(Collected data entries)
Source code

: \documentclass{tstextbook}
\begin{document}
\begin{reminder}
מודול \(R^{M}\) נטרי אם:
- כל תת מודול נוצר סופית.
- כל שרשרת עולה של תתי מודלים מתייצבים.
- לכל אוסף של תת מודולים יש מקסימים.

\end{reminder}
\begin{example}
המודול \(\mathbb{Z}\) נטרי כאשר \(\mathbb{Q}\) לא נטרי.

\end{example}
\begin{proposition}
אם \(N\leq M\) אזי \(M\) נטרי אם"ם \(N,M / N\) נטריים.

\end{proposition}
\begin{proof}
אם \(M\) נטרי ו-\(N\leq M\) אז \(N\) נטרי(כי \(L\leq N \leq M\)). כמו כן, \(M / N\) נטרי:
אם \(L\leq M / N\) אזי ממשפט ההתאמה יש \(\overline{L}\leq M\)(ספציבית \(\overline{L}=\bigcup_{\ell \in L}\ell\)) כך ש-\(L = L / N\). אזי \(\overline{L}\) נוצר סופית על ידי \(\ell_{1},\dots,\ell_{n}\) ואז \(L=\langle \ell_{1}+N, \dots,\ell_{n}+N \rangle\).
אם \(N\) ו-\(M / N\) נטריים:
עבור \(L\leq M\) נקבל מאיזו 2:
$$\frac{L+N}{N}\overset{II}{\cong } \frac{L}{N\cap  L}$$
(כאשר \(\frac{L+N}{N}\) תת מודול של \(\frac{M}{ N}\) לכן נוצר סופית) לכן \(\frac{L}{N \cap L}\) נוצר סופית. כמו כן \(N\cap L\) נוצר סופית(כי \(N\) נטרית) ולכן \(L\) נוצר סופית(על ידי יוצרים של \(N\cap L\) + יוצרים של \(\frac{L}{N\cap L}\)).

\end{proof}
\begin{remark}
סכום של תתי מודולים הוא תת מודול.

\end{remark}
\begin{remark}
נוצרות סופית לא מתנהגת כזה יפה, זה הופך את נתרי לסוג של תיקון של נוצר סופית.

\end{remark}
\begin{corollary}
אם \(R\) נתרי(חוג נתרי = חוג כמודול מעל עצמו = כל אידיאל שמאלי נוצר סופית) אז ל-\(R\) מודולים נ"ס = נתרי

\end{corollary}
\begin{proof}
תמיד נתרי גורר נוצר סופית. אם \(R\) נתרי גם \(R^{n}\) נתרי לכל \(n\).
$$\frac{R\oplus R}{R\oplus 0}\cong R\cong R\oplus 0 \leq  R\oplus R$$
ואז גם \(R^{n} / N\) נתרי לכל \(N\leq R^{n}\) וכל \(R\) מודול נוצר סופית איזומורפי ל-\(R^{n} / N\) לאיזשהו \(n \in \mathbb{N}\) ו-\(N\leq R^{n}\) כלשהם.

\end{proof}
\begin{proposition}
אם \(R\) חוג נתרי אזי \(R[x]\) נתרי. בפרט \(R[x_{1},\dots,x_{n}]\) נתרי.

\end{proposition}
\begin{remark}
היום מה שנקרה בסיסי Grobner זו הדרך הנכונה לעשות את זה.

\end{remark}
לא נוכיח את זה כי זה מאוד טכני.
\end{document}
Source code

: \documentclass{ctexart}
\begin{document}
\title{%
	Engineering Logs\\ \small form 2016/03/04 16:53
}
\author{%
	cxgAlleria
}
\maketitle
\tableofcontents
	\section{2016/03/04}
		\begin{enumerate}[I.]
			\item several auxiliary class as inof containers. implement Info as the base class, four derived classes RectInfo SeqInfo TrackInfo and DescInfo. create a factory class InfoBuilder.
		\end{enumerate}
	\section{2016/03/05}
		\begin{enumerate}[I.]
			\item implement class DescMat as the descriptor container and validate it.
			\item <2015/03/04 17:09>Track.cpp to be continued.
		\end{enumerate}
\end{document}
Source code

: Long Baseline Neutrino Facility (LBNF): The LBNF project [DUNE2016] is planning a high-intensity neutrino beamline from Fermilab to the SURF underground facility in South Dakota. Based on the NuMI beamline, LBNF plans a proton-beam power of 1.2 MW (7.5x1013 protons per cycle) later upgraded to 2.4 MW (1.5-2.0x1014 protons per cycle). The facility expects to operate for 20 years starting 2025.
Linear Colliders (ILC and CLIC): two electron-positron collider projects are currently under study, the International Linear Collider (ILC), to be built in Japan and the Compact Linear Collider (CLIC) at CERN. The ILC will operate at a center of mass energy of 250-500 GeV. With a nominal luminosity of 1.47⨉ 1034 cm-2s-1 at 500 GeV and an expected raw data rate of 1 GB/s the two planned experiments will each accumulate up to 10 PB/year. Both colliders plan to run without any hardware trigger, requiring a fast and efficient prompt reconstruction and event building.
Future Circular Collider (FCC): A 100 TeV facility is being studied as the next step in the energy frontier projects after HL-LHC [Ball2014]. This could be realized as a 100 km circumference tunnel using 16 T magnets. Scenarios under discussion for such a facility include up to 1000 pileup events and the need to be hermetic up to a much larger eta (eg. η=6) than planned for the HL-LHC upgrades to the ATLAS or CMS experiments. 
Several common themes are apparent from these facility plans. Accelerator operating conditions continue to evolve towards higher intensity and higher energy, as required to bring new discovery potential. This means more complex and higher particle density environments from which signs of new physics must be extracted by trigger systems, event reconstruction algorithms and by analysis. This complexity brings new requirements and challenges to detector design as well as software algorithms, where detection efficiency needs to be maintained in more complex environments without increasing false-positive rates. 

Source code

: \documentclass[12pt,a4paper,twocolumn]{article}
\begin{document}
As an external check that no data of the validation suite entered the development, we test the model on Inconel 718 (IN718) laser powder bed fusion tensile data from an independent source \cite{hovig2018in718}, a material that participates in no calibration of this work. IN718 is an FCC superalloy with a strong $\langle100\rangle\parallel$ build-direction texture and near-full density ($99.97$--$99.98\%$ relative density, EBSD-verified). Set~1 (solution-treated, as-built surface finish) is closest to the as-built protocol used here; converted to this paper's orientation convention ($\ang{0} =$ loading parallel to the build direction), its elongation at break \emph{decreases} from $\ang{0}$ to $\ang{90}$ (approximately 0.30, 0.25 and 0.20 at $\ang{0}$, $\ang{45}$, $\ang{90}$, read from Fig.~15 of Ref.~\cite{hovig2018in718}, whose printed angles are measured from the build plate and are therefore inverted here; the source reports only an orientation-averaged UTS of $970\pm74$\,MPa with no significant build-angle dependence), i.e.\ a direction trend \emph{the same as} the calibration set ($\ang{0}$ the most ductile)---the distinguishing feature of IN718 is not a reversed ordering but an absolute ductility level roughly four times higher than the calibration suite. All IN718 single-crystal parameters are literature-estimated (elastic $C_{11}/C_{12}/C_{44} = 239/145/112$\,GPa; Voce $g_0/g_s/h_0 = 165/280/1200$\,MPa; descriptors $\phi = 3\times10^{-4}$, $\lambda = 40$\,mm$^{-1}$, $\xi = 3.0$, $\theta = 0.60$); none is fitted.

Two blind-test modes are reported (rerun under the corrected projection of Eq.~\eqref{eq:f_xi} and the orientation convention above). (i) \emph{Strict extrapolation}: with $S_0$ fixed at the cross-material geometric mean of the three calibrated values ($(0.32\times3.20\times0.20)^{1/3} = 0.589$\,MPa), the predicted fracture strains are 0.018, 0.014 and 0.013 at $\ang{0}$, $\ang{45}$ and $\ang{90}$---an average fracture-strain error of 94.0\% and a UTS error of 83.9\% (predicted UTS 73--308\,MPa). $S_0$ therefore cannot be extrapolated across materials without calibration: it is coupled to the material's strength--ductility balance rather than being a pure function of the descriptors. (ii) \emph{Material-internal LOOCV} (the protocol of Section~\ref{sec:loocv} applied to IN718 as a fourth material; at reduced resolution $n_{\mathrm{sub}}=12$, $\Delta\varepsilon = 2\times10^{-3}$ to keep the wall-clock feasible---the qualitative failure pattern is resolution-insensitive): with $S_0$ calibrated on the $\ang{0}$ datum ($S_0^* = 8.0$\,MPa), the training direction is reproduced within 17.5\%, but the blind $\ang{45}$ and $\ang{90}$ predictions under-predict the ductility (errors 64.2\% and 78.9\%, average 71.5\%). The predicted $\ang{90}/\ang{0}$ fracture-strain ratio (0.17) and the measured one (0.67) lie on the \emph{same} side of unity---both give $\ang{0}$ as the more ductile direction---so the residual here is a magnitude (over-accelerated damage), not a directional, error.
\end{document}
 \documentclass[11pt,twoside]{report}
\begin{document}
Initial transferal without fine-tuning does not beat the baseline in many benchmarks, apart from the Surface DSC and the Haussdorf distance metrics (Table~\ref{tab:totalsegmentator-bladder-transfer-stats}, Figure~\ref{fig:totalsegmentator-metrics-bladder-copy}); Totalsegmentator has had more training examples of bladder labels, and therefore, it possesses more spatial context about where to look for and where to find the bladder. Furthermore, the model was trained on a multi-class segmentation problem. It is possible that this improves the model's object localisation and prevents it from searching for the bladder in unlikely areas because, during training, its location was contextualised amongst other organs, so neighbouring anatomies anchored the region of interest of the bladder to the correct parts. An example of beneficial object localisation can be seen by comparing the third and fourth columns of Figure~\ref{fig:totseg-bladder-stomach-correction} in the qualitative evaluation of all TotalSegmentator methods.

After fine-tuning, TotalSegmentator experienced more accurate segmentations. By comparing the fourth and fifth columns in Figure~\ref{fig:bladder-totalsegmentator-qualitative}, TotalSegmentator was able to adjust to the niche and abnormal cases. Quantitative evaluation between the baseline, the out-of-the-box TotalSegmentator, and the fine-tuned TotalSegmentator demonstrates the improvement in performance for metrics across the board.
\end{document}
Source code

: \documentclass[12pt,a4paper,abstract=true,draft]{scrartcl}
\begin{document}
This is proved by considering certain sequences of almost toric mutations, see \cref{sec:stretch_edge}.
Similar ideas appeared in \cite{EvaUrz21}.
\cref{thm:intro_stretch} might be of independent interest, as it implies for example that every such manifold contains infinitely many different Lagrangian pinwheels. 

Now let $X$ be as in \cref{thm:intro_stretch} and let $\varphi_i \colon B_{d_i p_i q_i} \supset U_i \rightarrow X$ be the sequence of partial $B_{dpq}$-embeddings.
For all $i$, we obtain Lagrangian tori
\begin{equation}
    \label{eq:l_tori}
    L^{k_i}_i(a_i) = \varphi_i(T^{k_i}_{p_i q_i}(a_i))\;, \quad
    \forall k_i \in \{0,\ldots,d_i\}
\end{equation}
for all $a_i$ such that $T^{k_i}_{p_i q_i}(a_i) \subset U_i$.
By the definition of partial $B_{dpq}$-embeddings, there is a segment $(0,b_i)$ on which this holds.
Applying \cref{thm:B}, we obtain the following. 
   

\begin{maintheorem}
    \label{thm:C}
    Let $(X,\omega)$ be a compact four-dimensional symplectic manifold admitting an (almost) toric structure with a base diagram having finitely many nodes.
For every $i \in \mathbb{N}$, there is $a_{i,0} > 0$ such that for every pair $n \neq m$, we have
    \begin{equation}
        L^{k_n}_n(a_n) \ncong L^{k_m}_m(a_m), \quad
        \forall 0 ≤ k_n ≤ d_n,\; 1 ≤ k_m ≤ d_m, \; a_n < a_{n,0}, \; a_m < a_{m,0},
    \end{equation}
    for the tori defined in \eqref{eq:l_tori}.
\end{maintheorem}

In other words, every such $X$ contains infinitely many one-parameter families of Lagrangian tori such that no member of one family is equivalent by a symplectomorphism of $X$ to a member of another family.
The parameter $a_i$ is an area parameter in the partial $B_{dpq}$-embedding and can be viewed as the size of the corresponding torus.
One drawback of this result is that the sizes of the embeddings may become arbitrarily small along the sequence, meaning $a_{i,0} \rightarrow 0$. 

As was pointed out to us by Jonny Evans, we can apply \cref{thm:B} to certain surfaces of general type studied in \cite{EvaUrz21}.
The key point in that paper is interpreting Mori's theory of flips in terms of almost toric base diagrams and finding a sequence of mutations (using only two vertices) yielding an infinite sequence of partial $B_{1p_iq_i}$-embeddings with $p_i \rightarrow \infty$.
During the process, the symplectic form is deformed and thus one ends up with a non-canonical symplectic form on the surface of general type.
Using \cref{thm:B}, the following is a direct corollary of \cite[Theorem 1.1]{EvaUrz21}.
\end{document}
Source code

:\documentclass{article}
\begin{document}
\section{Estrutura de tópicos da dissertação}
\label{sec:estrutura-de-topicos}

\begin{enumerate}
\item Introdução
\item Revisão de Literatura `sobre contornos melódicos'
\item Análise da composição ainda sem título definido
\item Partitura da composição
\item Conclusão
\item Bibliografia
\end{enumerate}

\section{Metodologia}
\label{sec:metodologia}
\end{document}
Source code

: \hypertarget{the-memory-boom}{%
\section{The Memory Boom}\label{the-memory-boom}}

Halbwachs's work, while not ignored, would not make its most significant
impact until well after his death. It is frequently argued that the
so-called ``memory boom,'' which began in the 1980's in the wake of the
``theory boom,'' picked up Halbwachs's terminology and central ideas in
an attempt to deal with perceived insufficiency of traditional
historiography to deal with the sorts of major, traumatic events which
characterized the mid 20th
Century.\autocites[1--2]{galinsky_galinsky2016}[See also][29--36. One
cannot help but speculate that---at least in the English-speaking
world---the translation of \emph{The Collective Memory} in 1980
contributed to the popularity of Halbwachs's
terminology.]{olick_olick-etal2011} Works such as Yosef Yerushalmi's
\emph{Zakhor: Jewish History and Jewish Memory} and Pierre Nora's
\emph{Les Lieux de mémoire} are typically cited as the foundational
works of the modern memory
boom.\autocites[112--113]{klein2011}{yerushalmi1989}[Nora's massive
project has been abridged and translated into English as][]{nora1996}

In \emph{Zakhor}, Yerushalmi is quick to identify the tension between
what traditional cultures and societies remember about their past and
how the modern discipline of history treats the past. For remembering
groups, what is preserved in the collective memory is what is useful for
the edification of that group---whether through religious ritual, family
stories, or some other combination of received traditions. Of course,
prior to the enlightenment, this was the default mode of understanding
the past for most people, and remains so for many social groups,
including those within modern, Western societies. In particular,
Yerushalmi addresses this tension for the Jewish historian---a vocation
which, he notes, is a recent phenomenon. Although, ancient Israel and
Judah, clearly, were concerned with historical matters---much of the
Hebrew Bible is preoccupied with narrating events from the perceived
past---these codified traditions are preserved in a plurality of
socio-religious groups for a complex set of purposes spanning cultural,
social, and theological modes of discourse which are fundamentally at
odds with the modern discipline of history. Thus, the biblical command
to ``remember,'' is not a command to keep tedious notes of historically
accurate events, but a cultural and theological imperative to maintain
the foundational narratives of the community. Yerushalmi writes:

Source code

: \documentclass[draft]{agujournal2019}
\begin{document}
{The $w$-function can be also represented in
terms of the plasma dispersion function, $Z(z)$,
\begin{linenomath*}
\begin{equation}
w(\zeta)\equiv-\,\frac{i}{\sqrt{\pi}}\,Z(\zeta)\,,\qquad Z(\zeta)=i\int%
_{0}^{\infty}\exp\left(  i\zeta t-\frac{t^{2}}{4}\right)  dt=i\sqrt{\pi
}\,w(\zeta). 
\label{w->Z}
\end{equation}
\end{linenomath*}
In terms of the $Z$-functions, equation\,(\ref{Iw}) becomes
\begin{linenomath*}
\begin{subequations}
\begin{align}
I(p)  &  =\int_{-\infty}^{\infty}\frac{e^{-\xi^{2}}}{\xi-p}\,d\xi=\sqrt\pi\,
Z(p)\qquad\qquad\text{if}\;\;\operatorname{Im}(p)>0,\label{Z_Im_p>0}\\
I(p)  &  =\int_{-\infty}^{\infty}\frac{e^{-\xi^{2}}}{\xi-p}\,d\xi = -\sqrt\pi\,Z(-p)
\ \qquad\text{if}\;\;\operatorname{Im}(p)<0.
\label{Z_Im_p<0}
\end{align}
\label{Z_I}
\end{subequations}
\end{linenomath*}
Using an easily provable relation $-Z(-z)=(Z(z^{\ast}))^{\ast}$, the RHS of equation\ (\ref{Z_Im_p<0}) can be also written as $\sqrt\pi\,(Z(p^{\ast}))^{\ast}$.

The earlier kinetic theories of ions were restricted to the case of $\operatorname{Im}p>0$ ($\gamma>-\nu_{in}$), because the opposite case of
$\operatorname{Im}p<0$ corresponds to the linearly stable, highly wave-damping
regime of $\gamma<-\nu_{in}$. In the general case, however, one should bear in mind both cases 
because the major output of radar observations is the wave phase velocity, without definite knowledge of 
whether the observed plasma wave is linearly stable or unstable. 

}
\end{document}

§ **Instructions to follow**
The task calls for all lines in the entries that hold "complex".

§ **Result below**
Several common themes are apparent from these facility plans. Accelerator operating conditions continue to evolve towards higher intensity and higher energy, as required to bring new discovery potential. This means more complex and higher particle density environments from which signs of new physics must be extracted by trigger systems, event reconstruction algorithms and by analysis. This complexity brings new requirements and challenges to detector design as well as software algorithms, where detection efficiency needs to be maintained in more complex environments without increasing false-positive rates. 
socio-religious groups for a complex set of purposes spanning cultural,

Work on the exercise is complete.